After deciding late last year to give the Great Glen Canoe Trail a go and getting some invaluable information from Emily and tips and advice from Barnet and Dan, Richard and I found ourselves standing at the far end of the Muirtown Basin in Inverness. We stood there looking out over the Clachnaharry Works Lock and Railway Bridge towards the North Sea. The sun was out, it was a clear day but the wind was blowing strong. Both of us were thinking that the next time we see this sight we would be making our final portage after completing our 65 mile canoe trip.
We turned round and climbed into the vehicle that was taking us, our equipment and the 17ft prospector canoe to Banavie, our starting point. After about an hour and forty five minutes’ drive we were standing on a pontoon with our backs towards Neptune’s Staircase. Barrels and dry bags packed into the canoe we both put our paddles into the Caledonian Canal and headed off.
This was it; this was what we had both imagined, peace and quiet and breath taking countryside on beautifully sheltered waters. Passing by Moy Swing Bridge, the only remaining original swing bridge from when the canal was built we paddled on towards Gailochy Locks. Reaching Gailochy was our first opportunity to practice our portaging. But first we had to negotiate a flotilla of small sail boats that were heading off into the lock. Portaging was slow and clumsy, mainly due to the fact that the low level pontoons had metal railing each side which made it very difficult to manoeuvre our 17ft canoe round.

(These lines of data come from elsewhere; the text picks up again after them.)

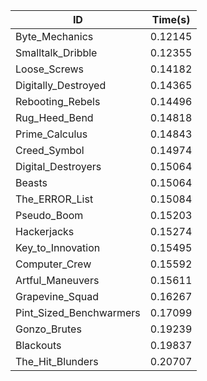 |ID|Time(s)|
|-|-|
|Byte_Mechanics|0.12145|
|Smalltalk_Dribble|0.12355|
|Loose_Screws|0.14182|
|Digitally_Destroyed|0.14365|
|Rebooting_Rebels|0.14496|
|Rug_Heed_Bend|0.14818|
|Prime_Calculus|0.14843|
|Creed_Symbol|0.14974|
|Digital_Destroyers|0.15064|
|Beasts|0.15064|
|The_ERROR_List|0.15084|
|Pseudo_Boom|0.15203|
|Hackerjacks|0.15274|
|Key_to_Innovation|0.15495|
|Computer_Crew|0.15592|
|Artful_Maneuvers|0.15611|
|Grapevine_Squad|0.16267|
|Pint_Sized_Benchwarmers|0.17099|
|Gonzo_Brutes|0.19239|
|Blackouts|0.19837|
|The_Hit_Blunders|0.20707|
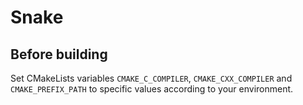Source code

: # Snake

## Before building

Set CMakeLists variables `CMAKE_C_COMPILER`, `CMAKE_CXX_COMPILER` and `CMAKE_PREFIX_PATH` to specific values according to your environment.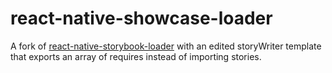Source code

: # react-native-showcase-loader

A fork of [react-native-storybook-loader](https://github.com/elderfo/react-native-storybook-loader) with an edited storyWriter template that exports an array of requires instead of importing stories.
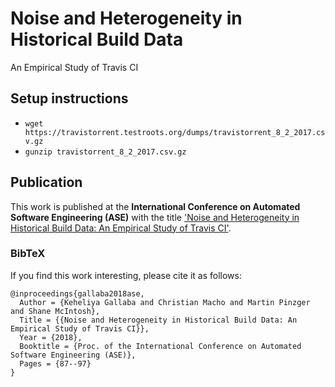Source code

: # Noise and Heterogeneity in Historical Build Data
An Empirical Study of Travis CI

## Setup instructions

* `wget https://travistorrent.testroots.org/dumps/travistorrent_8_2_2017.csv.gz`
* `gunzip travistorrent_8_2_2017.csv.gz`

## Publication

This work is published at the **International Conference on Automated Software Engineering (ASE)** with the title ['Noise and Heterogeneity in Historical Build Data: An Empirical Study of Travis CI'](http://keheliya.github.io/papers/ase2018_gallaba.pdf).

### BibTeX
If you find this work interesting, please cite it as follows:

    @inproceedings{gallaba2018ase,
      Author = {Keheliya Gallaba and Christian Macho and Martin Pinzger and Shane McIntosh},
      Title = {{Noise and Heterogeneity in Historical Build Data: An Empirical Study of Travis CI}},
      Year = {2018},
      Booktitle = {Proc. of the International Conference on Automated Software Engineering (ASE)},
      Pages = {87--97}
    }
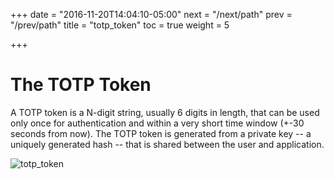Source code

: +++
date = "2016-11-20T14:04:10-05:00"
next = "/next/path"
prev = "/prev/path"
title = "totp_token"
toc = true
weight = 5

+++

# The TOTP Token

A TOTP token is a N-digit string, usually 6 digits in length, that can be used only
once for authentication and within a very short time window (+-30 seconds from now).
The TOTP token is generated from a private key -- a uniquely generated hash -- that
is shared between the user and application.

![totp_token](img/totp_token.jpg)
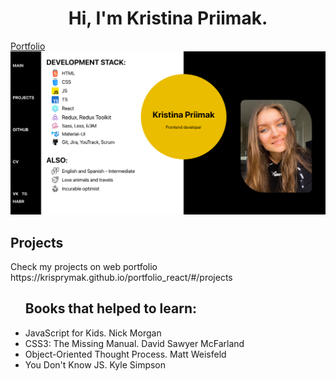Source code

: <h1 align="center">Hi, I'm Kristina Priimak.</h1>
<a href="https://krisprymak.github.io/portfolio_react/#/">Portfolio</a>
<img src='portfolio.png'>

<h2>Projects</h2>
Check my projects on web portfolio <br> https://krisprymak.github.io/portfolio_react/#/projects

<ul> 
<h2>Books that helped to learn:</h2>
<li>JavaScript for Kids. Nick Morgan</li>
<li>CSS3: The Missing Manual. David Sawyer McFarland</li>
<li>Object-Oriented Thought Process. Matt Weisfeld </li>
<li>You Don't Know JS. Kyle Simpson</li>
</ul> 
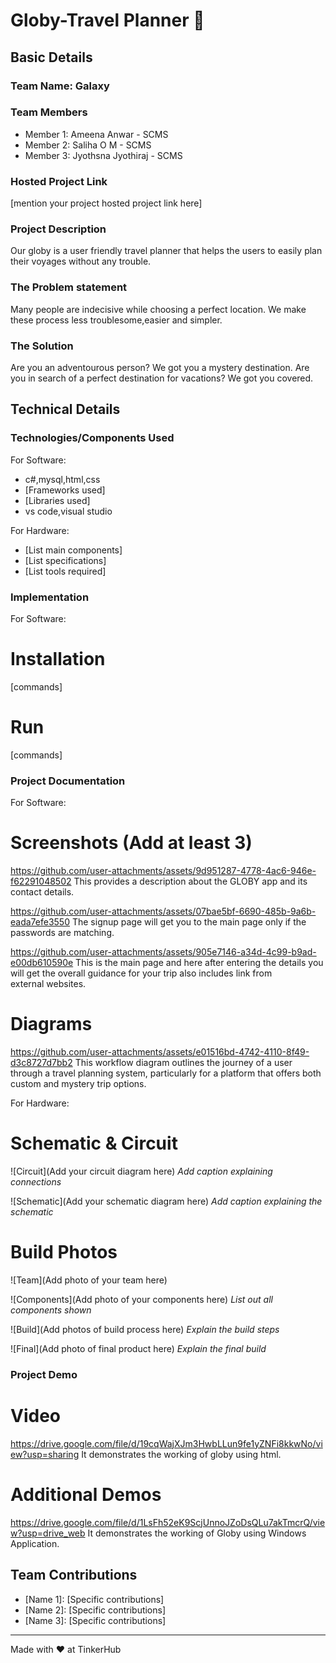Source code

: # Globy-Travel Planner 🎯


## Basic Details
### Team Name: Galaxy


### Team Members
- Member 1: Ameena Anwar - SCMS 
- Member 2: Saliha O M - SCMS
- Member 3: Jyothsna Jyothiraj - SCMS

### Hosted Project Link
[mention your project hosted project link here]

### Project Description
Our globy is a user friendly travel planner that helps the users to easily plan their voyages without any trouble.

### The Problem statement
Many people are indecisive while choosing a perfect location. We make these process less troublesome,easier and simpler.

### The Solution
Are you an adventourous person? We got you a mystery destination. 
Are you in search of a perfect destination for vacations? We got you covered.

## Technical Details
### Technologies/Components Used
For Software:
- c#,mysql,html,css
- [Frameworks used]
- [Libraries used]
- vs code,visual studio

For Hardware:
- [List main components]
- [List specifications]
- [List tools required]

### Implementation
For Software:
# Installation
[commands]

# Run
[commands]

### Project Documentation
For Software:

# Screenshots (Add at least 3)
https://github.com/user-attachments/assets/9d951287-4778-4ac6-946e-f62291048502
This provides a description about the GLOBY app and its contact details.

https://github.com/user-attachments/assets/07bae5bf-6690-485b-9a6b-eada7efe3550
The signup page will get you to the main page only if the passwords are matching.

https://github.com/user-attachments/assets/905e7146-a34d-4c99-b9ad-e00db610590e
This is the main page and here after entering the details you will get the overall guidance for your trip also includes link from external websites.

# Diagrams
https://github.com/user-attachments/assets/e01516bd-4742-4110-8f49-d3c8727d7bb2
This workflow diagram outlines the journey of a user through a travel planning system, particularly for a platform that offers both custom and mystery trip options.

For Hardware:

# Schematic & Circuit
![Circuit](Add your circuit diagram here)
*Add caption explaining connections*

![Schematic](Add your schematic diagram here)
*Add caption explaining the schematic*

# Build Photos
![Team](Add photo of your team here)


![Components](Add photo of your components here)
*List out all components shown*

![Build](Add photos of build process here)
*Explain the build steps*

![Final](Add photo of final product here)
*Explain the final build*

### Project Demo
# Video
https://drive.google.com/file/d/19cqWajXJm3HwbLLun9fe1yZNFi8kkwNo/view?usp=sharing
It demonstrates the working of globy using html.

# Additional Demos
https://drive.google.com/file/d/1LsFh52eK9ScjUnnoJZoDsQLu7akTmcrQ/view?usp=drive_web
It demonstrates the working of Globy using Windows Application.

## Team Contributions
- [Name 1]: [Specific contributions]
- [Name 2]: [Specific contributions]
- [Name 3]: [Specific contributions]

---
Made with ❤️ at TinkerHub
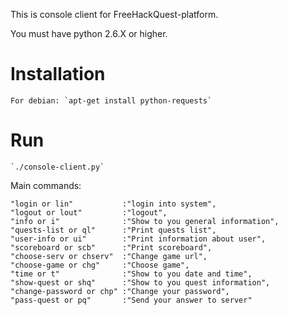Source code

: This is console client for FreeHackQuest-platform.

You must have python 2.6.X or higher.

# Installation
	
	For debian: `apt-get install python-requests`

# Run

	`./console-client.py`

Main commands:

    "login or lin"           :"login into system",
    "logout or lout"         :"logout",
    "info or i"              :"Show to you general information",
    "quests-list or ql"      :"Print quests list",
    "user-info or ui"        :"Print information about user",
    "scoreboard or scb"      :"Print scoreboard",
    "choose-serv or chserv"  :"Change game url",
    "choose-game or chg"     :"Choose game",
    "time or t"              :"Show to you date and time",
    "show-quest or shq"      :"Show to you quest information",
    "change-password or chp" :"Change your password",
    "pass-quest or pq"       :"Send your answer to server"
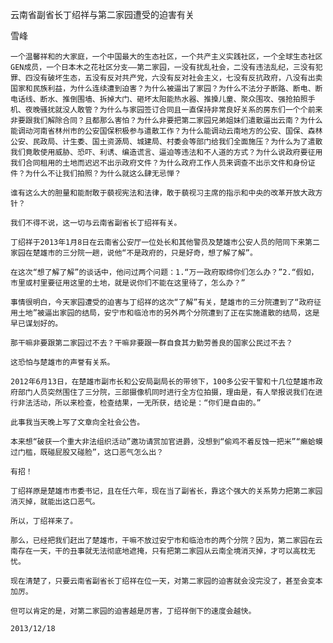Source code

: 云南省副省长丁绍祥与第二家园遭受的迫害有关

雪峰


    一个温馨祥和的大家庭，一个中国最大的生态社区，一个共产主义实践社区，一个全球生态社区GEN成员，一个日本木之花社区分支——第二家园，一没有扰乱社会，二没有违法乱纪，三没有犯罪、四没有破坏生态，五没有反对共产党，六没有反对社会主义，七没有反抗政府，八没有出卖国家和民族利益，为什么连续遭到迫害？为什么被逼出了家园？为什么不法分子断路、断电、断电话线、断水、推倒围墙、拆掉大门、砸坏太阳能热水器、推搡儿童、聚众围攻、强抢拍照手机、夜晚骚扰就没人敢管？为什么与家园签订合同且一直保持非常良好关系的房东们一个个前来非要跟我们解除合同？且都那么害怕？为什么非要把第二家园兄弟姐妹们遣散逼出云南？为什么能调动河南省林州市的公安国保积极参与遣散工作？为什么能调动云南地方的公安、国保、森林公安、民政局、计生委、国土资源局、城建局、村委会等部门给我们全面施压？为什么为了遣散我们竟敢使用威胁、恐吓、利诱、编造谎言、逼迫等违法和不人道的方式？为什么说政府要征用我们合同租用的土地而迟迟不出示政府文件？为什么政府工作人员来调查不出示文件和身份证件？为什么不让我们拍照？为什么就这么肆无忌惮？

    谁有这么大的胆量和能耐敢于藐视宪法和法律，敢于藐视习主席的指示和中央的改革开放大政方针？

    我们不得不说，这一切与云南省副省长丁绍祥有关。

    丁绍祥于2013年1月8日在云南省公安厅一位处长和其他警员及楚雄市公安人员的陪同下来第二家园在楚雄市的三分院一趟，说他“不是政府的，只是好奇，想了解了解”。

    在这次“想了解了解”的谈话中，他问过两个问题：1.“万一政府取缔你们怎么办？”2.“假如，市里或村里要征用这里的土地，就是说你们不能在这里待了，怎么办？”

    事情很明白，今天家园遭受的迫害与丁绍祥的这次“了解”有关，楚雄市的三分院遭到了“政府征用土地”被逼出家园的结局，安宁市和临沧市的另外两个分院遭到了正在实施遣散的结局，这是早已谋划好的。

    那干嘛非要跟第二家园过不去？干嘛非要跟一群自食其力勤劳善良的国家公民过不去？

    这恐怕与楚雄市的声誉有关系。

    2012年6月13日，在楚雄市副市长和公安局副局长的带领下，100多公安干警和十几位楚雄市政府部门人员突然围住了三分院，三部摄像机同时进行全方位拍摄，理由是，有人举报说我们在进行非法活动，所以来检查，检查结果，一无所获，结论是：“你们是自由的。”

    此事我当天晚上写了文章向全社会公告。

    本来想“破获一个重大非法组织活动”邀功请赏加官进爵，没想到“偷鸡不着反蚀一把米”“癞蛤蟆过门槛，既碰屁股又碰脸”，这口恶气怎么出？

    有招！

    丁绍祥原是楚雄市市委书记，且在任六年，现在当了副省长，靠这个强大的关系势力把第二家园消灭掉，就能出这口恶气。

    所以，丁绍祥来了。

    那么，已经把我们赶出了楚雄市，干嘛不放过安宁市和临沧市的两个分院？因为，第二家园在云南存在一天，干的丑事就无法彻底地遮掩，只有把第二家园从云南全境消灭掉，才可以高枕无忧。

    现在清楚了，只要云南省副省长丁绍祥在位一天，对第二家园的迫害就会没完没了，甚至会变本加厉。

    但可以肯定的是，对第二家园的迫害越是厉害，丁绍祥倒下的速度会越快。

    2013/12/18



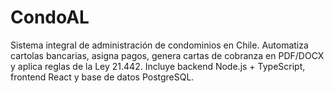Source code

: # CondoAL
Sistema integral de administración de condominios en Chile. Automatiza cartolas bancarias, asigna pagos, genera cartas de cobranza en PDF/DOCX y aplica reglas de la Ley 21.442. Incluye backend Node.js + TypeScript, frontend React y base de datos PostgreSQL.
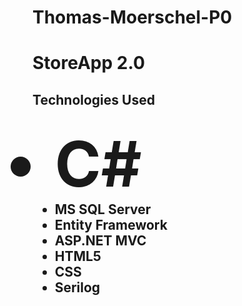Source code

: # Thomas-Moerschel-P0
<h1>StoreApp 2.0</h1>
<h2>Technologies Used<h2>
  <ul>
    <li style="font-size:100px">C#</li>
    <li>MS SQL Server</li>
    <li>Entity Framework</li>
    <li>ASP.NET MVC</li>
    <li>HTML5</li>
    <li>CSS</li>
    <li>Serilog</li>
  </ul>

As with all lock keepers, here at Gailochy he was chatty and happy to spend time telling us about this and that. His lock was immaculately kept and he was very proud of the fact. We decided to stop for a short break and had a bite to eat, a drink and some laughs with the crews of the sail boats. It was their tradition that on this week every year they would sail the Great Glen. Leaving the lock behind us Richard and I paddled our way onwards until we took a bend in the canal, ahead of us we could see Loch Lochy. At 15km long it is the second biggest exposed stretch of water in the Great Glen. We entered and paddled left where there were lots of little nooks and crannies for us to paddled pass. Landing the canoe beside a half-submerged antediluvian fishing boat we took a well-deserved break, sat on the shore and just admired the scenery.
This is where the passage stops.